_Problem to solve_
Reproduce the records below exactly, but leave their pictures out of the copy.

[Start of Attachment]

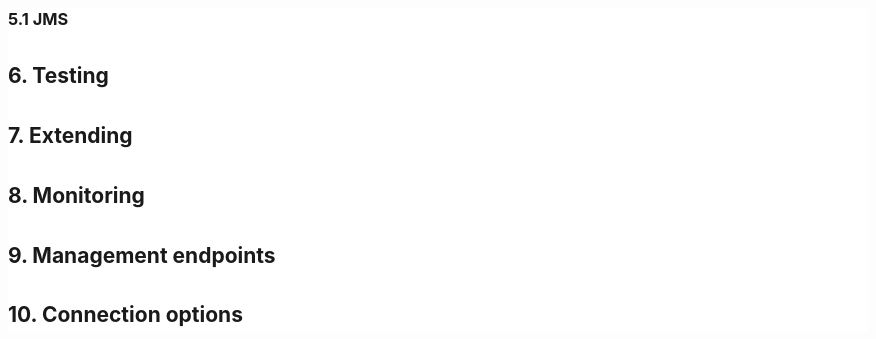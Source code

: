 ### 5.1 JMS

## 6. Testing

## 7. Extending

## 8. Monitoring

## 9. Management endpoints

## 10. Connection options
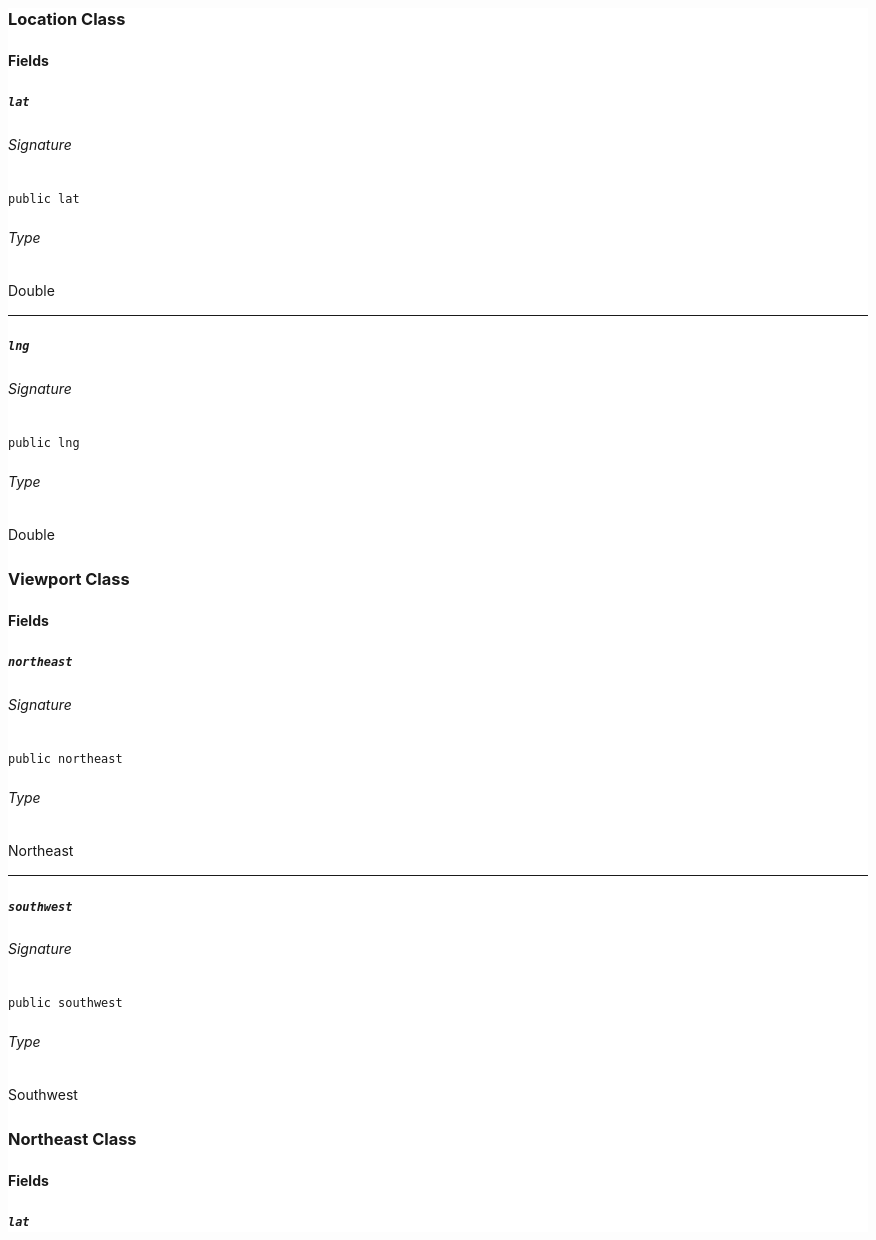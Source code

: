 ### Location Class

#### Fields
##### `lat`

###### Signature
```apex
public lat
```

###### Type
Double

---

##### `lng`

###### Signature
```apex
public lng
```

###### Type
Double

### Viewport Class

#### Fields
##### `northeast`

###### Signature
```apex
public northeast
```

###### Type
Northeast

---

##### `southwest`

###### Signature
```apex
public southwest
```

###### Type
Southwest

### Northeast Class

#### Fields
##### `lat`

[End of Attachment]

_Result_
Source code

: ### 5.1 JMS

## 6. Testing

## 7. Extending

## 8. Monitoring

## 9. Management endpoints

## 10. Connection options
Source code

: ### Location Class

#### Fields
##### `lat`

###### Signature
```apex
public lat
```

###### Type
Double

---

##### `lng`

###### Signature
```apex
public lng
```

###### Type
Double

### Viewport Class

#### Fields
##### `northeast`

###### Signature
```apex
public northeast
```

###### Type
Northeast

---

##### `southwest`

###### Signature
```apex
public southwest
```

###### Type
Southwest

### Northeast Class

#### Fields
##### `lat`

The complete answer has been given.